This strange expression dates back to early 1900 in this country and probably even earlier in France and the Netherlands where it is also used. The phrase makes more sense when we compare it with the idea of Sunday clothes, which simply means an alternate wardrobe reserved for days when we want to look our best. Alternate clothes, hence, alternate passageway.

Besides suffering, is there an alternate passageway to Christ? Do we know people who were moved from disbelief to faith by some route other than anguish? Like Christ, who asked his Father for the cup of agony to pass away but surrendered to his will, the majority of Christian testimony suggests that the usual journey to Easter joy is through Good Friday pain.

There are many extraordinary scenarios, which illustrate this ordinary path to salvation. And each includes misery, either physical or emotional or both.

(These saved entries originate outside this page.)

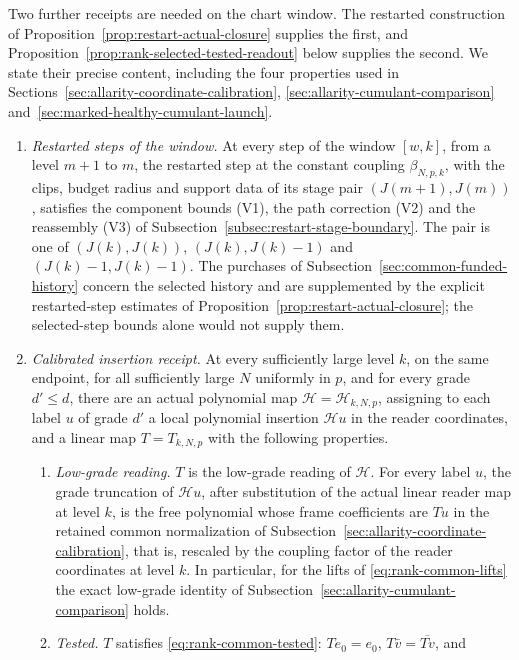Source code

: Two further receipts are needed on the chart window. The restarted
construction of Proposition~\ref{prop:restart-actual-closure} supplies
the first, and Proposition~\ref{prop:rank-selected-tested-readout} below
supplies the second. We state their precise content, including the four
properties used in Sections~\ref{sec:allarity-coordinate-calibration},
\ref{sec:allarity-cumulant-comparison}
and~\ref{sec:marked-healthy-cumulant-launch}.
\begin{enumerate}
\item[(V)] \emph{Restarted steps of the window.} At every step of the
 window $[w,k]$, from a level $m+1$ to $m$, the restarted step at the
 constant coupling $\beta_{N,p,k}$, with the clips, budget radius and
 support data of its stage pair $(J(m+1),J(m))$, satisfies the component
 bounds (V1), the path correction (V2) and the reassembly (V3) of
 Subsection~\ref{subsec:restart-stage-boundary}. The pair is one of
 $(J(k),J(k))$, $(J(k),J(k)-1)$ and $(J(k)-1,J(k)-1)$. The purchases of
 Subsection~\ref{sec:common-funded-history} concern the selected history and
 are supplemented by the explicit restarted-step estimates of
 Proposition~\ref{prop:restart-actual-closure}; the selected-step bounds
 alone would not supply them.
\item[(T)] \emph{Calibrated insertion receipt.} At every sufficiently
 large level $k$, on the same endpoint, for all sufficiently large $N$
 uniformly in $p$, and for every grade $d'\le d$, there are an actual
 polynomial map $\mathcal H=\mathcal H_{k,N,p}$, assigning to each label
 $u$ of grade $d'$ a local polynomial insertion $\mathcal Hu$ in the reader
 coordinates, and a linear map $T=T_{k,N,p}$ with the following
 properties.
 \begin{enumerate}
 \item[(T1)] \emph{Low-grade reading.} $T$ is the low-grade reading of
  $\mathcal H$. For every label $u$, the grade truncation of $\mathcal Hu$,
  after substitution of the actual linear reader map at level $k$, is the
  free polynomial whose frame coefficients are $Tu$ in the retained common
  normalization of Subsection~\ref{sec:allarity-coordinate-calibration},
  that is, rescaled by the coupling factor of the reader coordinates at
  level $k$. In particular, for the lifts
  of \eqref{eq:rank-common-lifts} the exact low-grade identity of
  Subsection~\ref{sec:allarity-cumulant-comparison} holds.
 \item[(T2)] \emph{Tested.} $T$ satisfies \eqref{eq:rank-common-tested}:
  $Te_0=e_0$, $T\bar v=\overline{Tv}$, and

\end{enumerate}
\end{enumerate}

Did Dismas, one of the two men crucified with Christ on Calvary, really steal his way into heaven with a free pass from torment? No. In the 1961 movie, “King of Kings,” he resents being compared to Barabbas, a murderer, because Dismas was only a thief. However, as if crucifixion wasn't restitution enough, Scripture attests that his legs had to be broken to hasten his death.

Mr. Soubirous was arrested as a suspect for stealing one plank of lumber, which affirms the poverty of his family and explains why his 14-year-old daughter would go out to gather firewood. Was this teenaged visionary consoled by the waters of Lourdes? No. Again in the 1943 film, “The Song of Bernadette,” she declares that the Lady could not guarantee her any happiness in this life, but only in the next.

For Holy Homework: On at least two occasions during the Easter Season, let's use an alternate route to our house, a trail that is, at least, less convenient. And as we proceed through this cumbersome passageway, let's recall Saints Dismas and Bernadette and so many others who persevered through the sufferings of Good Friday so they could embrace the risen Lord on Easter Sunday.